New technology makes further strides, as Goldman Sachs welcomes automation
“Those 600 traders, there is a lot of space where they used to sit,” says Marty Chavez, Goldman Sachs’ deputy CFO.

Innovative financial technology keeps making further strides and artificial intelligence (AI) systems increasingly threaten to assume more and more positions in the industry.
In January this year, FinanceFeeds reported of IBM’s Watson replacing 34 employees at Japan’s Fukoku Mutual Life Insurance. Just a couple of weeks later, there was the news of Russia’s Sberbank planning to let go 3,000 employees at its legal department because they would be replaced by a robot.

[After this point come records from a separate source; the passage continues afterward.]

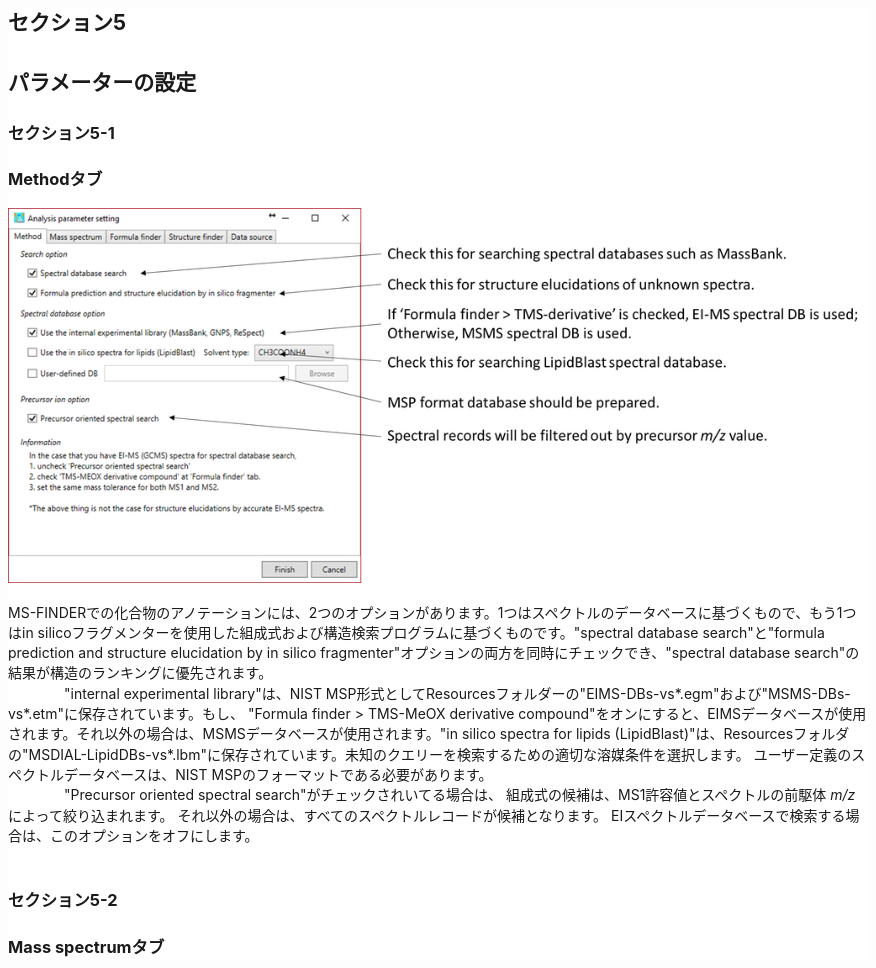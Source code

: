## セクション5
## パラメーターの設定  
### セクション5-1
### Methodタブ  

![alt](images/image_9.png)

MS-FINDERでの化合物のアノテーションには、2つのオプションがあります。1つはスペクトルのデータベースに基づくもので、もう1つはin silicoフラグメンターを使用した組成式および構造検索プログラムに基づくものです。"spectral database search"と"formula prediction and structure elucidation by in silico fragmenter"オプションの両方を同時にチェックでき、"spectral database search"の結果が構造のランキングに優先されます。  
&emsp;&emsp;&emsp;&emsp;"internal experimental library"は、NIST MSP形式としてResourcesフォルダーの"EIMS-DBs-vs&#042;.egm"および"MSMS-DBs-vs&#042;.etm"に保存されています。もし、 "Formula finder > TMS-MeOX derivative compound"をオンにすると、EIMSデータベースが使用されます。それ以外の場合は、MSMSデータベースが使用されます。"in silico spectra for lipids (LipidBlast)"は、Resourcesフォルダの"MSDIAL-LipidDBs-vs&#042;.lbm"に保存されています。未知のクエリーを検索するための適切な溶媒条件を選択します。 ユーザー定義のスペクトルデータベースは、NIST MSPのフォーマットである必要があります。  
&emsp;&emsp;&emsp;&emsp;"Precursor oriented spectral search"がチェックされいてる場合は、 組成式の候補は、MS1許容値とスペクトルの前駆体 *m/z* によって絞り込まれます。 それ以外の場合は、すべてのスペクトルレコードが候補となります。 EIスペクトルデータベースで検索する場合は、このオプションをオフにします。  
   
### セクション5-2
### Mass spectrumタブ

This trend is underlined by a recent report by the MIT Technology Review, referring to the latest steps made by Goldman Sachs with regards to using automated systems instead of human workforce.
Marty Chavez, Goldman Sachs’s deputy chief financial officer and former chief information officer, explains that automated trading programs have assumed the bulk of the work performed by human traders at the company’s US cash equities trading desk in New York. Now there are only 2 equity traders working at this desk, compared to 600 traders in 2000.
Mr Chavez says currency trading and certain parts of investment banking will follow suit.
Goldman Sachs has already started automating currency trading. The findings are dismal for traders – it turns out that four traders can be replaced by one computer engineer, according to Mr Chavez. Currently, approximately a third of Goldman Sachs’s staff are computer engineers.
Mr Chavez forecasts that automation will affect investment banking tasks afterwards. He stresses that cutting the number of investment bankers would result in significant cost savings for the company. The MIT Technology Review refers to data from Coalition showing that investment bankers working on corporate mergers and acquisitions at large banks make on average $700,000 a year, with the sum being higher in a good year.
Earlier this month, FinanceFeeds interviewed the team behind Albert, an artificial intelligence marketing platform developed by Adgorithms. Albert’s CTO Tomer Naveh explained that the AI platform does indeed reduce expenses related to a bloated marketing workforce, that is, it leads to human capital efficiencies. “Instead of having an army of campaign managers, you take the smartest people and convert them into AI supervisors”, he said.
Mr Naveh noted that “in most cases our customers increase their media buying as it becomes more efficient, rather than focus on cutting costs. Now that there’s a direct correlation between ROI and buying, they want to spend more and aren’t as focused on cutting budget”.
Goldman Sachs has a new AI system for consumer lending – it is called (he is called?) Marcus and, according to the MIT Technology Review, is completely run by software, requiring no human intervention.